I had to put this post up and ask, one of the members put on a Active autowerke stress bar on his 02 M3 and his manifold is being pressed down, the AA stress bar looks like a Racing dyanics or a BMP stress bar.

How about the ACS stress bar its not a straight bar, it has dimension...bu the price is out of this world.

Which one fits the best??


----------



## Mr. The Edge (Dec 19, 2001)

OEM


----------



## Riuster (May 21, 2003)

*kinda ugly*



atyclb said:


> OEM


Yes, I saw that one, but....it functions what it supposed to function, but how about a little more flash? That black bar is just so ugly........


----------



## Mr. The Edge (Dec 19, 2001)

you asked for the best


----------



## Pinecone (Apr 3, 2002)

Paint it.

It is light, simple, effective, and it fits. What more do you want? Remember form over function.


----------



## Pinecone (Apr 3, 2002)

Oops, I meant to say, form over function buys you nothing, or sometimes even less. Go for what works.


----------



## Riuster (May 21, 2003)

Pinecone said:


> Oops, I meant to say, form over function buys you nothing, or sometimes even less. Go for what works.


Im looking for the ACS multi frame bar at a used price.....yeah yeah..i can paint the OEM, etc....functionality is more important than looks I know I know...hahahaha

but that thing looks soooooo damn ugly....
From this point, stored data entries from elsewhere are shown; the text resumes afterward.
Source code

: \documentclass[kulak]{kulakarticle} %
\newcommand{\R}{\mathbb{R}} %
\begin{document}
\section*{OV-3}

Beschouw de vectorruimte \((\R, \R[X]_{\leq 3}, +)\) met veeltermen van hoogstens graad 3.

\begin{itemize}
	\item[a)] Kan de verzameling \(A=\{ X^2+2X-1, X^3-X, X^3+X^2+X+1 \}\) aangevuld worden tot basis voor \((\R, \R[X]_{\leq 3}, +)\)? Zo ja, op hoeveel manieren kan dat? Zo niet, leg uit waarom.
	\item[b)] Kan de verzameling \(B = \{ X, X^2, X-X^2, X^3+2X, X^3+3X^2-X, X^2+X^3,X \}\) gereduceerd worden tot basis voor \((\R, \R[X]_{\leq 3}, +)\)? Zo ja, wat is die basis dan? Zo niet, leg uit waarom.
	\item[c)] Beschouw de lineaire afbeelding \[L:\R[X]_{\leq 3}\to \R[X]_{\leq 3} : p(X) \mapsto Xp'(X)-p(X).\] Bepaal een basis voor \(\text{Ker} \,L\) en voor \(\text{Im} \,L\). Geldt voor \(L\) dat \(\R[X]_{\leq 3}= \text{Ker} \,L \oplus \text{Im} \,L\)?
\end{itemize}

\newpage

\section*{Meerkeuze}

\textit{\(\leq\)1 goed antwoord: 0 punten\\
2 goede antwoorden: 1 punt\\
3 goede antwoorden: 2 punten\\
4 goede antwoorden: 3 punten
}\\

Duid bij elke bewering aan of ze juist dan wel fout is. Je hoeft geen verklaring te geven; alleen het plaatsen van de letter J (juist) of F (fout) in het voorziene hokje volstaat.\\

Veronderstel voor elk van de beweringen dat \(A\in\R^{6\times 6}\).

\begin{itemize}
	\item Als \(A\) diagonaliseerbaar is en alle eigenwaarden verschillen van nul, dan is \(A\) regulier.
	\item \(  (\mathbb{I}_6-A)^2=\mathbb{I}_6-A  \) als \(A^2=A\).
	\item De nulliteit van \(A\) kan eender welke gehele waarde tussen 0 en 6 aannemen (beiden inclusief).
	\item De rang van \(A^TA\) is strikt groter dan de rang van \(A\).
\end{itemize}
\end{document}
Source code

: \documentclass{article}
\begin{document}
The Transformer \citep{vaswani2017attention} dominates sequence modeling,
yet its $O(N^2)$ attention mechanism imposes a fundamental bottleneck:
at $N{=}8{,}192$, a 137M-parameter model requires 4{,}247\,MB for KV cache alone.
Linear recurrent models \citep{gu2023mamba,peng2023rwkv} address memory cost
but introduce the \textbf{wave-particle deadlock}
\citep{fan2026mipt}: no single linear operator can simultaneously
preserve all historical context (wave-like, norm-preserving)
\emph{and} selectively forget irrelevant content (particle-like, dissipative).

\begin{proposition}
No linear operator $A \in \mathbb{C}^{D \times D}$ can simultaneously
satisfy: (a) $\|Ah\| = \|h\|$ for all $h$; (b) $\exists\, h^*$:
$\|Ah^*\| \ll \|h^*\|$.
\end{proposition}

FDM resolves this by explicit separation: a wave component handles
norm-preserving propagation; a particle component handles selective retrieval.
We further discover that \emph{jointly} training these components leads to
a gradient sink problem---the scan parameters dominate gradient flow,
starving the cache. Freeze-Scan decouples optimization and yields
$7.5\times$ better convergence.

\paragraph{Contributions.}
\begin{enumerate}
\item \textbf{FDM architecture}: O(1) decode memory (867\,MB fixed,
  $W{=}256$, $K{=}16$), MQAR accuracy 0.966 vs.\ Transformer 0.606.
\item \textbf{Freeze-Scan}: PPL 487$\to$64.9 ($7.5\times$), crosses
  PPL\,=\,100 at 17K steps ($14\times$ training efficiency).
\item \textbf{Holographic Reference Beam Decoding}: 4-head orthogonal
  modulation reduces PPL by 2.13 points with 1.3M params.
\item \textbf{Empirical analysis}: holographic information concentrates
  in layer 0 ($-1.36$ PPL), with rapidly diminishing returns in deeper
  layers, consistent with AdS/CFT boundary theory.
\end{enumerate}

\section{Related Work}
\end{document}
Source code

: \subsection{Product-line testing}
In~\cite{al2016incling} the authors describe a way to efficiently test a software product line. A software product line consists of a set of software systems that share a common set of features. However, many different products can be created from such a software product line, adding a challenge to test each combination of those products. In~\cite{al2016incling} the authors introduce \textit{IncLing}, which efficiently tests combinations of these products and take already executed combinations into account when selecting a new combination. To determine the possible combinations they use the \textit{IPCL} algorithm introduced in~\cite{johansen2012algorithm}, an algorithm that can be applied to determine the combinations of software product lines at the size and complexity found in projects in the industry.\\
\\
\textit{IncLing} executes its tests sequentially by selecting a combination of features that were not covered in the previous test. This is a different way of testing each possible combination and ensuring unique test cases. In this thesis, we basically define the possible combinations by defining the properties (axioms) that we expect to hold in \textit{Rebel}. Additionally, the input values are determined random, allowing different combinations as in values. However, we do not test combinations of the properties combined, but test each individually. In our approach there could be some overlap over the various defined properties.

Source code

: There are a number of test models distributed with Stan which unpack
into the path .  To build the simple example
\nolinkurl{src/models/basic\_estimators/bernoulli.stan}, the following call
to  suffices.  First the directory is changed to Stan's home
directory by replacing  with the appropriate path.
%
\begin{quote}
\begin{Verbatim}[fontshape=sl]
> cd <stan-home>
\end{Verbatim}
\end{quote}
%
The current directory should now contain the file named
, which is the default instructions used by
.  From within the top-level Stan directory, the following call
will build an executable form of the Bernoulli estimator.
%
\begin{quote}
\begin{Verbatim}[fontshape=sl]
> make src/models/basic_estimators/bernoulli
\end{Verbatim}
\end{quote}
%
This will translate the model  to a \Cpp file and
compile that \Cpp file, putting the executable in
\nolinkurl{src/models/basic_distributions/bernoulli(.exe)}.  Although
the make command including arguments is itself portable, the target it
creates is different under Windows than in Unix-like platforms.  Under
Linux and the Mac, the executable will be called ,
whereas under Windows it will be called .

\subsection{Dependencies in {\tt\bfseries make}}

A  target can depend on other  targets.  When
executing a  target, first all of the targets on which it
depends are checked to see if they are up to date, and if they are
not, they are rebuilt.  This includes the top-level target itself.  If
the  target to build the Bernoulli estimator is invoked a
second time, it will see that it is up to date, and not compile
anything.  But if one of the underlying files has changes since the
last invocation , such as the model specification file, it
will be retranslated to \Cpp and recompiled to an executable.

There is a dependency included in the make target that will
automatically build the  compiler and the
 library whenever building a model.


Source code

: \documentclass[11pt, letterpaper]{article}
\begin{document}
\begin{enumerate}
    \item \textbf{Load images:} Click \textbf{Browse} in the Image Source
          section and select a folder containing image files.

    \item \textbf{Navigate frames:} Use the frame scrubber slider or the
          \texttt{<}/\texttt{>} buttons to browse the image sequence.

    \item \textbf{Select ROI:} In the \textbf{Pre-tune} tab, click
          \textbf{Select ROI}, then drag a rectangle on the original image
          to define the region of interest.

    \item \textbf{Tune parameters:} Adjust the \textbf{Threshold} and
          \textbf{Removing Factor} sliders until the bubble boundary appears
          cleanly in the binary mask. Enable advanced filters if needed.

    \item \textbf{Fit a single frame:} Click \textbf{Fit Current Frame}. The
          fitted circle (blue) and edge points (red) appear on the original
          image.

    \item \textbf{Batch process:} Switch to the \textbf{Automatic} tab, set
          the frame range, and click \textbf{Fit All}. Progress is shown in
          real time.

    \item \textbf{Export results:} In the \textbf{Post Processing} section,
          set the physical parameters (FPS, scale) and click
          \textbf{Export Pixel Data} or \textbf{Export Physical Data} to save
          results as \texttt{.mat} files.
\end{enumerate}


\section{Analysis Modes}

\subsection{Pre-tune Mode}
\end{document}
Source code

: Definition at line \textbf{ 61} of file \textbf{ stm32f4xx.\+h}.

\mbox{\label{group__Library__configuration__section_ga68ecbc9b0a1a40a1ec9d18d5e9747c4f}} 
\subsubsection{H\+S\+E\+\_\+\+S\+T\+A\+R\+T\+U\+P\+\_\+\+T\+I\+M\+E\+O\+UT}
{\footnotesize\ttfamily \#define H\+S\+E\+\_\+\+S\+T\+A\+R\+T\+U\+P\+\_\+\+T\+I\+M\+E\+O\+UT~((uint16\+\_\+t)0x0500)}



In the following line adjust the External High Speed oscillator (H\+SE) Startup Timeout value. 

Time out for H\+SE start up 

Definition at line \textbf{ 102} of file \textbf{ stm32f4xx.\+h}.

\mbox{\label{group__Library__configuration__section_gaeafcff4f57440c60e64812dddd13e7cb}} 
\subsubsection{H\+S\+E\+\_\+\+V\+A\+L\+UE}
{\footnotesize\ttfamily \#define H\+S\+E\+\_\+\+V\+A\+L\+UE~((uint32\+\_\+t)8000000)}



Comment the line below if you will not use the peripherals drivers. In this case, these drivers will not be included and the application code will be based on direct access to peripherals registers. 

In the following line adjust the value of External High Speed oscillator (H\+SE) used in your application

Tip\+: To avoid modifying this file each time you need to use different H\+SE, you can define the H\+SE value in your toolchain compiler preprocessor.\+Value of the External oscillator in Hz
Also, another board member put in the AA strut bar and its interfering with an engine component.....so the OEM or the ACS bar is probably the only one that fits the M3 PERFECTLY


----------



## Pinecone (Apr 3, 2002)

If you want looks over function, and more weight, go for it.


----------



## mike_m3 (Apr 6, 2003)

"Strong" makes a really nice strut bar if you want a bit more bling than OEM - nothing really works any better than OEM as others said. 
The ACS bar does not allow for camber adjustment either via the free strut slide in method or with camber plates (would have to remove to get at camber plates). Pretty much like 99% of ACS products, at least in the US, bling over brains...


----------



## Riuster (May 21, 2003)

*Links for Strong*



mike_m3 said:


> "Strong" makes a really nice strut bar if you want a bit more bling than OEM - nothing really works any better than OEM as others said.
> The ACS bar does not allow for camber adjustment either via the free strut slide in method or with camber plates (would have to remove to get at camber plates). Pretty much like 99% of ACS products, at least in the US, bling over brains...


you have a link for STRONG struts....thanks...


----------



## mike_m3 (Apr 6, 2003)

Riuster said:


> you have a link for STRONG struts....thanks...


http://strongstrut.com/


----------



## Riuster (May 21, 2003)

Well to finalize it...OEM is the best, cheap at around 250 bucks from pacific BMW....and its a perfect fit.


----------